Below's Why the Gold and Silver Futures Sector Is sort of a Rigged Casino...

A respectable amount of Americans hold investments in silver and gold in one form and other. Some hold physical bullion, and some opt for indirect ownership via ETFs or another instruments. A very small minority speculate through the futures markets. But we frequently directory the futures markets – why exactly is always that?
Because that is where cost is set. The mint certificates, the ETFs, and also the coins in an investor's safe – them all – are valued, a minimum of in large part, using the most recent trade within the nearest delivery month with a futures exchange like the COMEX. These “spot” cost is the ones scrolling over the bottom of your respective CNBC screen.
That helps make the futures markets a tiny tail wagging a lot larger dog.
Too bad. A more corruptible and lopsided mechanism for price discovery has never been devised. The price reported on TV has less about physical supply and demand fundamentals and more to do with lining the pockets with the bullion banks, including JPMorgan Chase.
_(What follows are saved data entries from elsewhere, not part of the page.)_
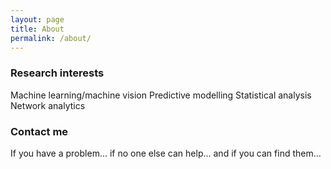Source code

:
 ```yaml
---
layout: page
title: About
permalink: /about/
---
```


### Research interests

Machine learning/machine vision
Predictive modelling
Statistical analysis
Network analytics

### Contact me

If you have a problem... if no one else can help... and if you can find them...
Craig Hemke of TFMetalsReport.com explained in a very recent post how a bullion banks fleece futures traders. He contrasted buying a futures contract with something more investors may well be more familiar with – buying a stock. The quantity of shares is bound. When a trader buys shares in Coca-Cola company, they will be paired with another investor who owns actual shares and desires to sell at the prevailing price. That's easy price discovery.
Not so in a very futures market such as the COMEX. If a trader buys contracts for gold, they don't be paired with anyone delivering the particular gold. They are combined with someone who desires to sell contracts, regardless of whether he has any physical gold. These paper contracts are tethered to physical gold in the bullion bank's vault by the thinnest of threads. Recently the policy ratio – the quantity of ounces represented in writing contracts relative to the specific stock of registered gold bars – rose above 500 to a single.

The party selling that paper might be another trader by having an existing contract. Or, as has been happening really late, it could possibly be the bullion bank itself. They might just print up a brand new contract for you. Yes, they can actually do that! And as many because they like. All without placing a single additional ounce of actual metal aside to supply.
Gold and silver are believed precious metals as they are scarce and beautiful. But those features are barely a factor in setting the COMEX “spot” price. In that market, and other futures exchanges, derivatives are traded instead. They neither glisten nor shine as well as their supply is virtually unlimited. Quite simply, this is a problem.
But it gets worse. As said above, in the event you bet around the price of gold by either selling or buying a check here futures contract, the bookie might just be a bullion banker. He's now betting against you with the institutional advantage; he completely controls the supply of one's contract.
It's remarkable a lot of traders are still willing to gamble despite all from the recent evidence that this fix is. Open desire for silver futures just hit a brand new all-time record, and gold just isn't far behind. This despite a barrage of news about bankers rigging markets and cheating clients.
Someday we'll have an overabundance honest price discovery in metals. It will happen when we figure out the game and either abandon the rigged casino altogether or require limited and reasonable coverage ratios. The new Shanghai Gold Exchange which deals in the physical metal itself may be a step in that direction. In the meantime, stick to physical bullion and understand “spot” prices for which they are.